TASK ITEM:
Once the line containing "- bottom-up;" is found in the entries below, reproduce it and every line after it, stopping at and including the line containing "In the top-bottom"; reproduce nothing else, and keep each line exact.

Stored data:

# # # #

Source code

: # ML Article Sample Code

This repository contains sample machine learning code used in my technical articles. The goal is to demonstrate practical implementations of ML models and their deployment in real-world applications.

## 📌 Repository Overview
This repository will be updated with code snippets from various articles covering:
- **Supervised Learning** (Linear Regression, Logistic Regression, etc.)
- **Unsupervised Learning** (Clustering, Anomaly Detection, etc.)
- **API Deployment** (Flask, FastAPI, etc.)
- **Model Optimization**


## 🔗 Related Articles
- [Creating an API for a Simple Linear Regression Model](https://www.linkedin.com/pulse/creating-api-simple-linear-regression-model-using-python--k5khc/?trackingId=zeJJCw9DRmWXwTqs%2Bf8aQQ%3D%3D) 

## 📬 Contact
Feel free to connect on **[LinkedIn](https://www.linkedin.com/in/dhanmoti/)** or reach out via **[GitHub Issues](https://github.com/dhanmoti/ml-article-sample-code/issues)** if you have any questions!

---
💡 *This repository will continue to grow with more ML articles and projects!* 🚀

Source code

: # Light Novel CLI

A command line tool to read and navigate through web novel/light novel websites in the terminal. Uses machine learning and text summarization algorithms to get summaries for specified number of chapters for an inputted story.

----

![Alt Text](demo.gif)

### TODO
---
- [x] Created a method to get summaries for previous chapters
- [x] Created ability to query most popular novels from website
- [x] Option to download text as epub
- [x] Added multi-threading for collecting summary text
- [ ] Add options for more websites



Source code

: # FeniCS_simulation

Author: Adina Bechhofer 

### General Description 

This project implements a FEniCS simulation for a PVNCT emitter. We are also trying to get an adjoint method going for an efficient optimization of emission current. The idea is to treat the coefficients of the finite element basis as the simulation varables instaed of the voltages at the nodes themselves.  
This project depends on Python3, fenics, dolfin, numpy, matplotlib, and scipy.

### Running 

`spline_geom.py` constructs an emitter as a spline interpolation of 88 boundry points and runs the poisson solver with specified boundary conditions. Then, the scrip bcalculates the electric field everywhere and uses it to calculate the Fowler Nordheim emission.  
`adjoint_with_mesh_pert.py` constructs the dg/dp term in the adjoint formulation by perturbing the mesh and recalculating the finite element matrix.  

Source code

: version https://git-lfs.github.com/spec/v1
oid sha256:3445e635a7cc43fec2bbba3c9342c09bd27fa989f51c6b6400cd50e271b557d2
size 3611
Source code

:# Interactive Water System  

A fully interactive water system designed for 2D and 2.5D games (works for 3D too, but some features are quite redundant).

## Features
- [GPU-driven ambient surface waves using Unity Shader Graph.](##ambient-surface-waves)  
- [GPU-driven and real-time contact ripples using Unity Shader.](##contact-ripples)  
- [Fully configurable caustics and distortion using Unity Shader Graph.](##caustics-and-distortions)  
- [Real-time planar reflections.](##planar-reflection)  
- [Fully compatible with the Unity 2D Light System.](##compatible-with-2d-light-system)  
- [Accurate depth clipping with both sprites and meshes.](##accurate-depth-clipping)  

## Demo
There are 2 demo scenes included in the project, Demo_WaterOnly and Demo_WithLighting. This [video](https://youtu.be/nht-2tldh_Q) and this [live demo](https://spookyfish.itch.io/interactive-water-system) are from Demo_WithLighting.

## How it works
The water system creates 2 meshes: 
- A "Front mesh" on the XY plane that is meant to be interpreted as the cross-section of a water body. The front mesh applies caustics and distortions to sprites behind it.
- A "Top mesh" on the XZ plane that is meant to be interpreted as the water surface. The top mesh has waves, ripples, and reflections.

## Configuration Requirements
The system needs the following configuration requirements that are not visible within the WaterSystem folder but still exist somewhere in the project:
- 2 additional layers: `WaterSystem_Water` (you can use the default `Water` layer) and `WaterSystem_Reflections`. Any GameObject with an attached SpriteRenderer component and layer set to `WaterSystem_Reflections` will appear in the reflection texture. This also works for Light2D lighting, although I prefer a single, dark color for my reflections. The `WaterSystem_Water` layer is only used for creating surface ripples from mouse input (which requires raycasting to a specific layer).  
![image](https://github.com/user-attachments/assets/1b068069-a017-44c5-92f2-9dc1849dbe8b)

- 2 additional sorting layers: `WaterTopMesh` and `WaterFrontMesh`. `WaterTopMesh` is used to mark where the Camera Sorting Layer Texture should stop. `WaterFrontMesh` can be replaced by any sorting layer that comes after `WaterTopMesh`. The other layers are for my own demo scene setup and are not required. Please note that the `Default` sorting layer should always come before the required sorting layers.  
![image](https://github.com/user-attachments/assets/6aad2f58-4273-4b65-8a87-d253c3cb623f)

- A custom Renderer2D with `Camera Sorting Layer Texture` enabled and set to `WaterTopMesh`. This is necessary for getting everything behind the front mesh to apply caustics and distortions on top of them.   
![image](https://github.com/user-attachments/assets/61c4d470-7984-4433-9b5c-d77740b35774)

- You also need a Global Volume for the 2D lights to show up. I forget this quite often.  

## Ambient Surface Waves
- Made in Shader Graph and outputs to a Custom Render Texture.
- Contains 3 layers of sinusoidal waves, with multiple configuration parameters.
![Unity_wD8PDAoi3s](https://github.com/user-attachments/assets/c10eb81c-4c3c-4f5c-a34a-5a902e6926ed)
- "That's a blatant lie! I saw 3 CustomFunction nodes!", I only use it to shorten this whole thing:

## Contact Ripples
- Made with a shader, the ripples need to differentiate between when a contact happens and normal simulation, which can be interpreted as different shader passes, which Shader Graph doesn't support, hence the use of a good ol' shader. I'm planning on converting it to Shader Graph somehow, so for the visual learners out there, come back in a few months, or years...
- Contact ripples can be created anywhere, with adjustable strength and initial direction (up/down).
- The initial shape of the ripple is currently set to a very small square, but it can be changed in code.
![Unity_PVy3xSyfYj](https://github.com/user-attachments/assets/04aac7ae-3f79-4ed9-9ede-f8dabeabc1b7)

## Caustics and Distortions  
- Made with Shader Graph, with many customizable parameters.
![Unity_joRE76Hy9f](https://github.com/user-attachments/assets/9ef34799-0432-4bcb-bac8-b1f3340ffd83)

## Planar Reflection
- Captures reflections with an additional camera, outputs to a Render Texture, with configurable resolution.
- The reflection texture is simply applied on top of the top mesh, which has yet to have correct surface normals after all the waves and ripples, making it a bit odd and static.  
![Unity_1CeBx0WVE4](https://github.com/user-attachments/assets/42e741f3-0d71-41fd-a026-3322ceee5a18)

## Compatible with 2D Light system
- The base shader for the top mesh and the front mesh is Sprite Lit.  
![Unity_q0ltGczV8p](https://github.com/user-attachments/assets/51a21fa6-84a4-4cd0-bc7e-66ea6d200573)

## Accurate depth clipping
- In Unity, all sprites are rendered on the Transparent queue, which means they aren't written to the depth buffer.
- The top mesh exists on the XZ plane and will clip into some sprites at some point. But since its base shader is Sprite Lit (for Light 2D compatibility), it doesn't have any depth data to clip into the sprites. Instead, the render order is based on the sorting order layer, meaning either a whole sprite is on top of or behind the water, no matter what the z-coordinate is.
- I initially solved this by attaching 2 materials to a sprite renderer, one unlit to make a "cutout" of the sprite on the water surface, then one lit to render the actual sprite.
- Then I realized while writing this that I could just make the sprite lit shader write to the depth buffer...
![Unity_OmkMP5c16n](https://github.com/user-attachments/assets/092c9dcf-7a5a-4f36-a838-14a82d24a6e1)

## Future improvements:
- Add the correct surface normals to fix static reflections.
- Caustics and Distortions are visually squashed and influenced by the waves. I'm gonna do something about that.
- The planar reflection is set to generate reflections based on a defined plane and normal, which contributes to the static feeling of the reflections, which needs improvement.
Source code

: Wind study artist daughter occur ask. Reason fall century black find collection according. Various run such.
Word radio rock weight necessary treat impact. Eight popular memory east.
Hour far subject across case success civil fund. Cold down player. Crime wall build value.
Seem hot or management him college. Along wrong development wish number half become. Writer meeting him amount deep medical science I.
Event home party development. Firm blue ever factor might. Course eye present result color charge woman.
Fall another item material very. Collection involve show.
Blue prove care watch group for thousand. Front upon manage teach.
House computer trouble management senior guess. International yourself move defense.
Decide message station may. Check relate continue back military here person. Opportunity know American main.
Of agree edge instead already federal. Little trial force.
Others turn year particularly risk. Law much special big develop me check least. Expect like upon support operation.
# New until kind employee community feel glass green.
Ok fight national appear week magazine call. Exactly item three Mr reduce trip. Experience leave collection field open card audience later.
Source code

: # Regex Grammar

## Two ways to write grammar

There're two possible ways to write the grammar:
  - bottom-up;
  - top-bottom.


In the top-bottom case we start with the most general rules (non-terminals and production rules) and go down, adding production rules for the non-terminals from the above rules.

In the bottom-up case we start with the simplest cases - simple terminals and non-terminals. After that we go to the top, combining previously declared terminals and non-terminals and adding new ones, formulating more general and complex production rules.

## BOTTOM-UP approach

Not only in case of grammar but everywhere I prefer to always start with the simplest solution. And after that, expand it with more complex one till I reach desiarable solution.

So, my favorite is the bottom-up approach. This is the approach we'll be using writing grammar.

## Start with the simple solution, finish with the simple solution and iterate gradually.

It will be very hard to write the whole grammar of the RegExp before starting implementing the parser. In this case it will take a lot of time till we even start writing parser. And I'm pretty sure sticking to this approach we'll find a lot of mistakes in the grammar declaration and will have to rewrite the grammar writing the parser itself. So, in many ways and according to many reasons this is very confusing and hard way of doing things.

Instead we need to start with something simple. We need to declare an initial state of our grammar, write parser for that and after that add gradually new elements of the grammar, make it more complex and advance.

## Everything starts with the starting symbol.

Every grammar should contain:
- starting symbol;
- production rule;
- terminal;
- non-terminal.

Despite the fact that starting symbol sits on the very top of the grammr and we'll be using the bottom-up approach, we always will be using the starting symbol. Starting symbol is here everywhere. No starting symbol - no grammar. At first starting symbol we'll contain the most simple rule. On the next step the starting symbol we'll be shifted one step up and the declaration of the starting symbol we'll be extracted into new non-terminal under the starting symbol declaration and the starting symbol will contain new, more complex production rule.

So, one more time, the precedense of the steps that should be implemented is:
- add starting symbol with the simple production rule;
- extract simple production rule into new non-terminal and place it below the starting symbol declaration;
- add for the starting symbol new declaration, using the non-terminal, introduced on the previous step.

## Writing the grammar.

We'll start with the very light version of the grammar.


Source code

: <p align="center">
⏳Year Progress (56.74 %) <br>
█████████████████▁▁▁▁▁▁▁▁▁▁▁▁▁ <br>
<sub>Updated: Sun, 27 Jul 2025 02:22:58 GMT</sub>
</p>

# # # #

RESULT OF THIS TASK:
  - bottom-up;
  - top-bottom.


In the top-bottom case we start with the most general rules (non-terminals and production rules) and go down, adding production rules for the non-terminals from the above rules.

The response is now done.